What you should do —
Look through the data below and, wherever a line carries the word "imgtu", please copy that line.

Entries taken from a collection
+++

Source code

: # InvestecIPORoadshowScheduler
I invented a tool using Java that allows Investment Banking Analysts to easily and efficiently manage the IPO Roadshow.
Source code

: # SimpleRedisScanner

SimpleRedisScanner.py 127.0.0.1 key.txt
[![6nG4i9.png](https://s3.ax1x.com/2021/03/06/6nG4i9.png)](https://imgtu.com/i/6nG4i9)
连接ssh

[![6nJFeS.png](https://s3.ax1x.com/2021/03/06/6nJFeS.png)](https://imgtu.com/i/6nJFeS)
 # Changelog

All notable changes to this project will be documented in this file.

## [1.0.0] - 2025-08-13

+++

Task answer —
[![6nG4i9.png](https://s3.ax1x.com/2021/03/06/6nG4i9.png)](https://imgtu.com/i/6nG4i9)
[![6nJFeS.png](https://s3.ax1x.com/2021/03/06/6nJFeS.png)](https://imgtu.com/i/6nJFeS)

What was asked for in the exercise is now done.